Monday, May 08, 2023

Alley Cat (1984)

Yeah, this is how I spend my Coronation bank holiday weekends, (OK, its the only one I've ever experienced, but if there's another one, I'll do the same thing): watching trash.  And yes, I clearly have a penchant for low budget urban vigilante movies.  Alley Cat (1984) undoubtedly sits several rungs of the low budget ladder lower than Ghetto Blaster (1989), that I looked at last time.  It certainly doesn't have the budget to stage the sorts of action sequences that the later film boasts, but it makes up for it by working its way through just about every cliche in the urban vigilante movie genre.  This time around, our vigilante is a woman - martial artist Billie (Karin Mani), who opens the film foiling an attempt by gang members to steal her car, then loses her grandmother to the same gang in a mugging gone wrong.  Naturally, she wants justice, but the system can't deliver it, clogged up as it is with bent and lazy cops, inept prosecutors and biased judges.  Things get complicated when she stops two gang members from raping another woman and finds herself prosecuted for having an unregistered firearm.  While the two scumbags get off after the victim is intimidated into refusing to give evidence, Billie ends up in Jail for thirty days.  At which point the movie lurches into women-in-prison type exploitation, complete with cell block fights and predatory lesbians.  Obviously, the prison guards can't control any of it because they are part of the system and - you've guessed it - the system sucks.  Out of jail and aided and abetted by a sympathetic young cop (and would be boyfriend), who is disillusioned with the system, she gets the goods on the gang and takes them all down using her martial arts skills.

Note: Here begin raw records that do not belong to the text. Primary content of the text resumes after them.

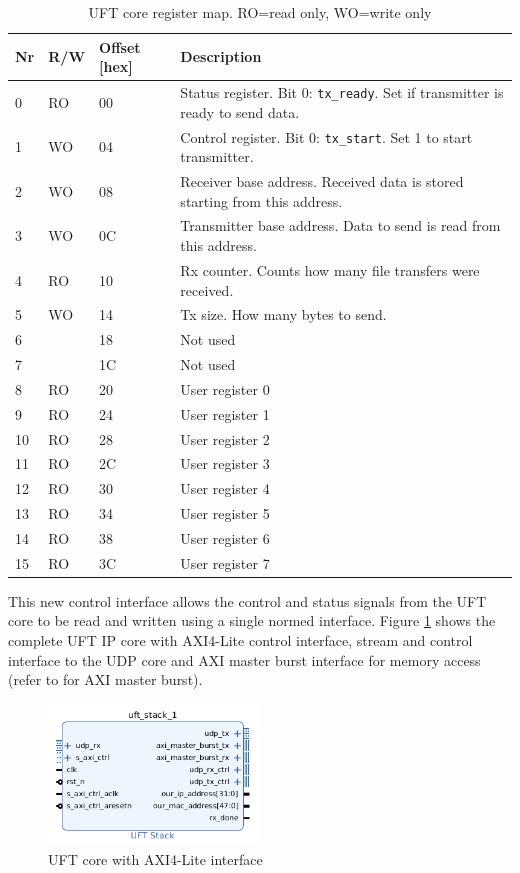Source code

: \begin{table}[tb!]
    \centering
    \begin{tabular}{l l l p{10cm}}
        \toprule
		Nr & R/W & Offset [hex] & Description \\
        \midrule
		0 & RO & 00 & Status register. Bit 0: \texttt{tx\_ready}. Set if transmitter is
		ready to send data. \\
		1 & WO & 04 & Control register. Bit 0: \texttt{tx\_start}. Set 1 to start
		transmitter. \\
		2 & WO & 08 & Receiver base address. Received data is stored starting from this
		address. \\
		3 & WO & 0C & Transmitter base address. Data to send is read from this address.
		\\
		4 & RO & 10 & Rx counter. Counts how many file transfers were received. \\
		5 & WO & 14 & Tx size. How many bytes to send. \\
		6 & & 18 &  Not used\\
		7 & & 1C &  Not used\\
		8 & RO & 20 & User register 0 \\
		9 & RO & 24 & User register 1 \\
		10 & RO & 28 & User register 2 \\
		11 & RO & 2C & User register 3 \\
		12 & RO & 30 & User register 4 \\
		13 & RO & 34 & User register 5 \\
		14 & RO & 38 & User register 6 \\
		15 & RO & 3C & User register 7 \\
        \bottomrule
    \end{tabular}
    \caption{UFT core register map. RO=read only, WO=write only}
    \label{tab:uftaxiregmap}
\end{table}

This new control interface allows the control and status signals from the UFT
core to be read and written using a single normed interface. Figure 
\ref{fig:uftcoreaxilite} shows the complete UFT IP core with AXI4-Lite control
interface, stream and control interface to the UDP core and AXI master burst
interface for memory access (refer to \cite{p5report} for AXI master burst).

\begin{figure}[b!]
    \centering
    \includegraphics[width=0.5\textwidth] {images/dataflow/uftcoreaxilite.png}
    \caption{UFT core with AXI4-Lite interface}
    \label{fig:uftcoreaxilite}
\end{figure}

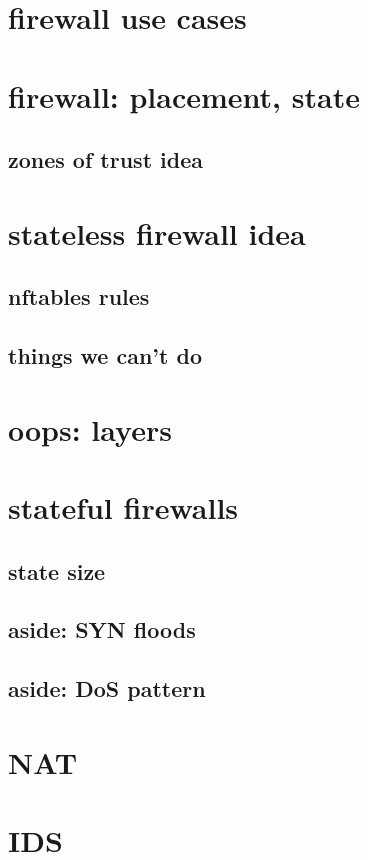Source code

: \section{firewall use cases}



\section{firewall: placement, state}


\subsection{zones of trust idea}


\section{stateless firewall idea}


\subsection{nftables rules}


\subsection{things we can't do}


\section{oops: layers}


\section{stateful firewalls}


\subsection{state size}


\subsection{aside: SYN floods}


\subsection{aside: DoS pattern}


\section{NAT}


\section{IDS}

Released under the banner of Film Ventures, (always a good sign for lovers of exploitation), Alley Cat was actually a Filipino production (although filmed in LA) that ran into financial difficulties and was bailed out by Film Ventures.  Boasting no less than three directors, (credited collectively as 'Edward Victor' - for two of them it would be their only directorial credit), Alley Cat, while sometimes looking more than a little rough around the edges, is actually quite well put together, moving reasonably smoothly through its plot.  Overall, the scuzziness of its locations adds to an air of  'shot-on-the-streets' authenticity to proceedings.  The script is basic but functional, although it is less than subtle in ramming home its message - 'the system sucks' - at every available opportunity, with frequent angry monologues from the lead characters.  Performances, likewise, are just about adequate for this sort of film.  As already noted, the film can't muster the sorts of action sequences - car chases, explosions, gun fights - that graced the similar Ghetto Blaster, but it does feature a number of well staged fight sequences, where the heroine can show off her martial arts skills (the strongest part of her performance).  Bars get trashed and bad guys get thrown off of roofs during these sequences.  The fact that Alley Cat has, ostensibly, a feminist agenda underlying its vigilante plot, it is still an exploitation film made by men so can't resist including a few nude sequences  - all essential to the plot, of course.  All-in-all Alley Cat is pretty entertaining while it is on, although its apparent determination to include every exploitation trope it can think of - avenging angel vigilante, corrupt cops, women-in-prison, gang violence, even a cold turkey scene - tends to dilute its central message.  Worth watching if, like me, you are a sucker for urban vigilantes.